ABOUT THIS TASK.
In the records that follow, find each line with the word "slightly" and copy it.

····················

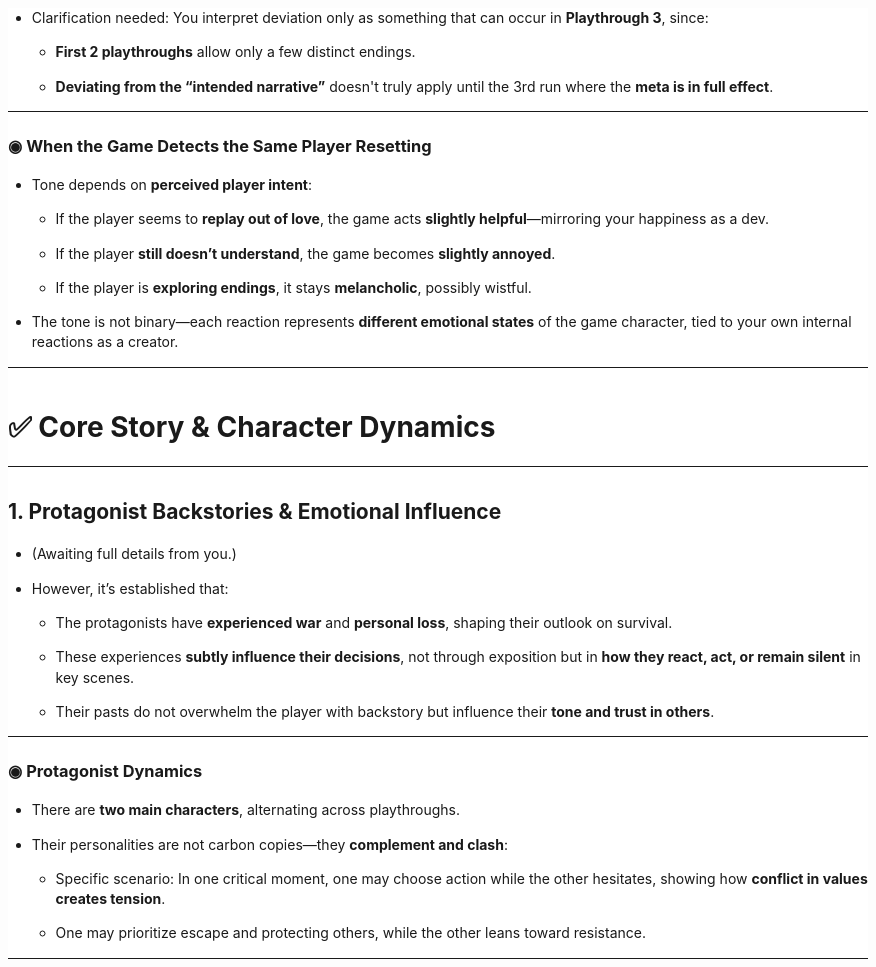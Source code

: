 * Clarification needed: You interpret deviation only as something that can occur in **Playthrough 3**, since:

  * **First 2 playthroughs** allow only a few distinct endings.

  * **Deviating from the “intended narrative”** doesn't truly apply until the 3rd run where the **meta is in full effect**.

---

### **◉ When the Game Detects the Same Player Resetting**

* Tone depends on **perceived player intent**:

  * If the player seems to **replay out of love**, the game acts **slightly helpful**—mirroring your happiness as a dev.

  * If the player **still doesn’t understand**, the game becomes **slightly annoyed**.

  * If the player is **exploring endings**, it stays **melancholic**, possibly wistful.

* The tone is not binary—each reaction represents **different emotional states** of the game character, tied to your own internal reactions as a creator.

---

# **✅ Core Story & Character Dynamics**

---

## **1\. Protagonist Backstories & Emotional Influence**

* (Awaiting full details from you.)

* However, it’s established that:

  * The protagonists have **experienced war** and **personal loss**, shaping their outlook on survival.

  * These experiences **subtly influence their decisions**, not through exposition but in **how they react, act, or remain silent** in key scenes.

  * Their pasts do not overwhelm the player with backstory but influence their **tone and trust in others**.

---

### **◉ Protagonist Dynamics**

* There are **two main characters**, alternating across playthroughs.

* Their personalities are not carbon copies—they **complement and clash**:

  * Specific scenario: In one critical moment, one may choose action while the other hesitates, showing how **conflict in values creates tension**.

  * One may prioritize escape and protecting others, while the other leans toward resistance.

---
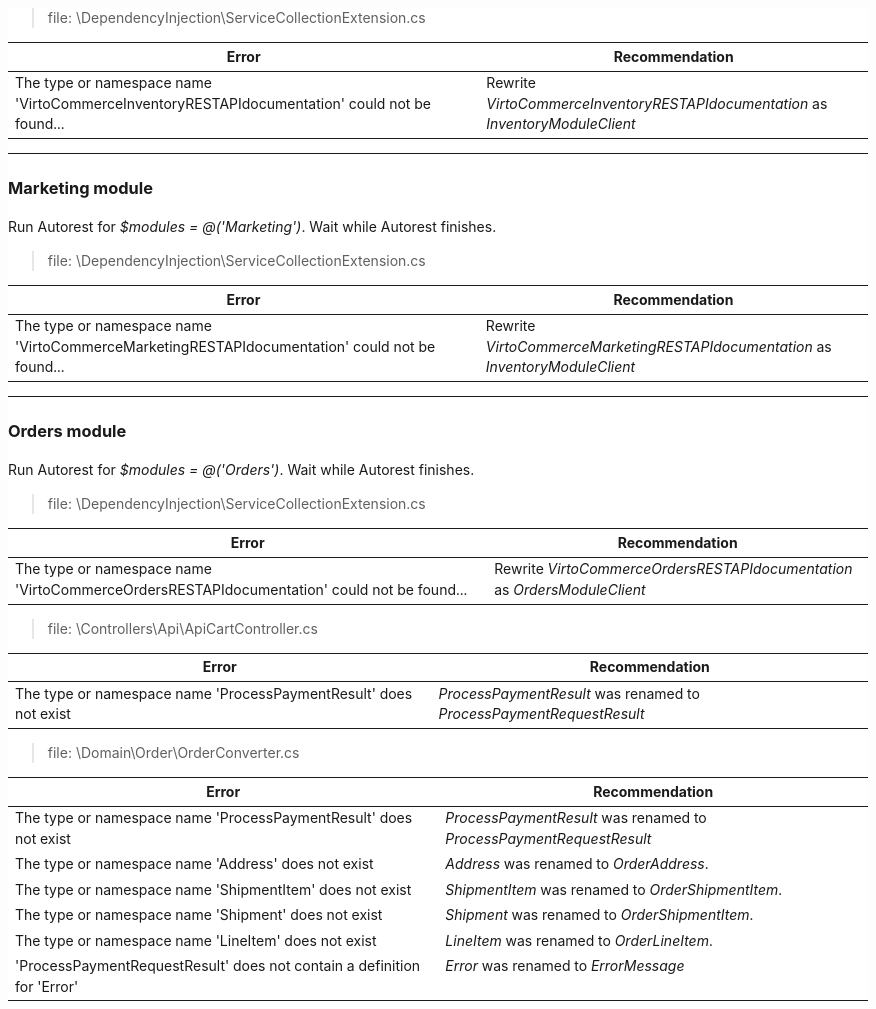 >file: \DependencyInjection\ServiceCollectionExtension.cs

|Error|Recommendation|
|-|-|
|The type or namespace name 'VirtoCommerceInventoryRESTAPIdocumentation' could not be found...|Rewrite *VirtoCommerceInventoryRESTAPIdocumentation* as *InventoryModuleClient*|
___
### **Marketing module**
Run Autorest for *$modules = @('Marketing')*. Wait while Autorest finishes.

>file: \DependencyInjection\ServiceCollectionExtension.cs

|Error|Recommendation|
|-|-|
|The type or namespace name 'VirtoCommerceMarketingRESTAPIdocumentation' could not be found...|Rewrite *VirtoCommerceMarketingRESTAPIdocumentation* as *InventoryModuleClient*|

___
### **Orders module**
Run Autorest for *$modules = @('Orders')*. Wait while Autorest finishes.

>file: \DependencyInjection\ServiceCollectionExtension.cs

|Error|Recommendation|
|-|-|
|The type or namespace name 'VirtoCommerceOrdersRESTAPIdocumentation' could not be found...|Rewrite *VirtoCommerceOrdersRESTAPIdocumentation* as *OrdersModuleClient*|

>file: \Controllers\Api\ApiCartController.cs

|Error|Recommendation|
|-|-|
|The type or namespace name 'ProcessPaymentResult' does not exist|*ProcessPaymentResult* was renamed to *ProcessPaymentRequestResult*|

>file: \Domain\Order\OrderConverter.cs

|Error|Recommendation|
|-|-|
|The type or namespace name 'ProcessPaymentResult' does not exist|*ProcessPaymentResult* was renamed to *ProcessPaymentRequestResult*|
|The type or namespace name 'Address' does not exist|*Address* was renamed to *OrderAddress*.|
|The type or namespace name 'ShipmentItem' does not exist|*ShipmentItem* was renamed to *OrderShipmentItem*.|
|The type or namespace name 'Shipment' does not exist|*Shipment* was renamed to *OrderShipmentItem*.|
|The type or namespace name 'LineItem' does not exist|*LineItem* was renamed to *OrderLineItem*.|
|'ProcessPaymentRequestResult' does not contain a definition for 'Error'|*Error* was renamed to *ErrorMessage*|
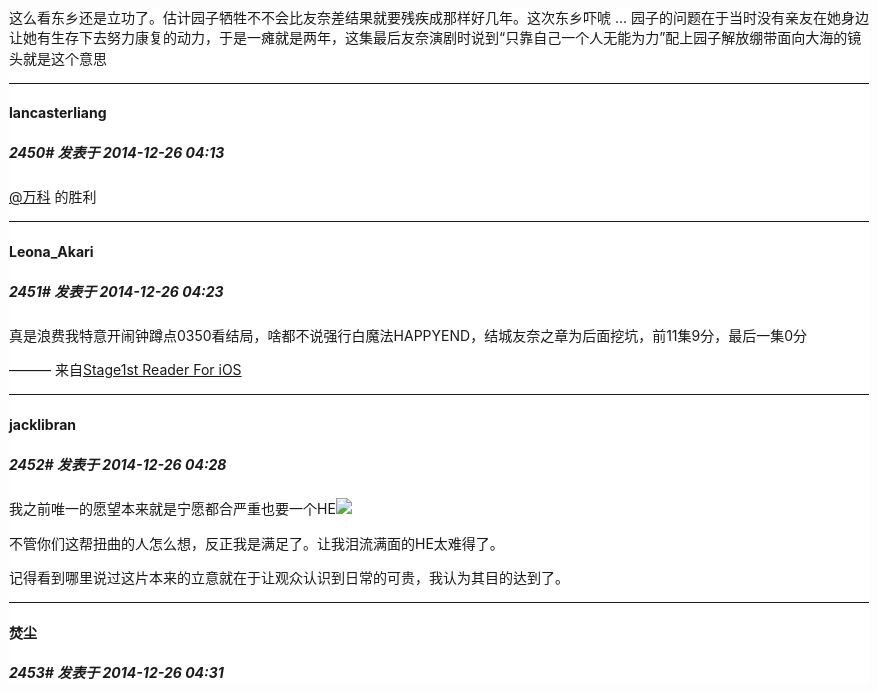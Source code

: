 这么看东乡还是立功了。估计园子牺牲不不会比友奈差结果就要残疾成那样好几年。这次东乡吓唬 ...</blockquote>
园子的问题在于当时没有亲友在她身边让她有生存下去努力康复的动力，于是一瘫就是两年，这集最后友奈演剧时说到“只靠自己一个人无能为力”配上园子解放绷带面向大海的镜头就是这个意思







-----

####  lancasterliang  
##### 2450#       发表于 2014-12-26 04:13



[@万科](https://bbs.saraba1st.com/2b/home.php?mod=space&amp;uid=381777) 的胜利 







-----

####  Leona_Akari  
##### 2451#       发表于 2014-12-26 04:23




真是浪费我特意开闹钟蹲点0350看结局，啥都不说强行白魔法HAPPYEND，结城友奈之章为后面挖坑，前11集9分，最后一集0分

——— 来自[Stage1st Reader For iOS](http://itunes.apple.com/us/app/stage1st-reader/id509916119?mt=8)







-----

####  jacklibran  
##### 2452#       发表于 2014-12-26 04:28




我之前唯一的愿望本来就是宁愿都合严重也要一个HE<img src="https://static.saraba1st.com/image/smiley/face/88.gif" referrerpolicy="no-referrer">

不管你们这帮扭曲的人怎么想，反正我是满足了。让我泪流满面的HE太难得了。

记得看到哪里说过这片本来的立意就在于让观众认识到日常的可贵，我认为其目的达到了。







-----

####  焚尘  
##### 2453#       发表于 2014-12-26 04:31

····················

RESPONSE FOR THIS EXERCISE.
  * If the player seems to **replay out of love**, the game acts **slightly helpful**—mirroring your happiness as a dev.
  * If the player **still doesn’t understand**, the game becomes **slightly annoyed**.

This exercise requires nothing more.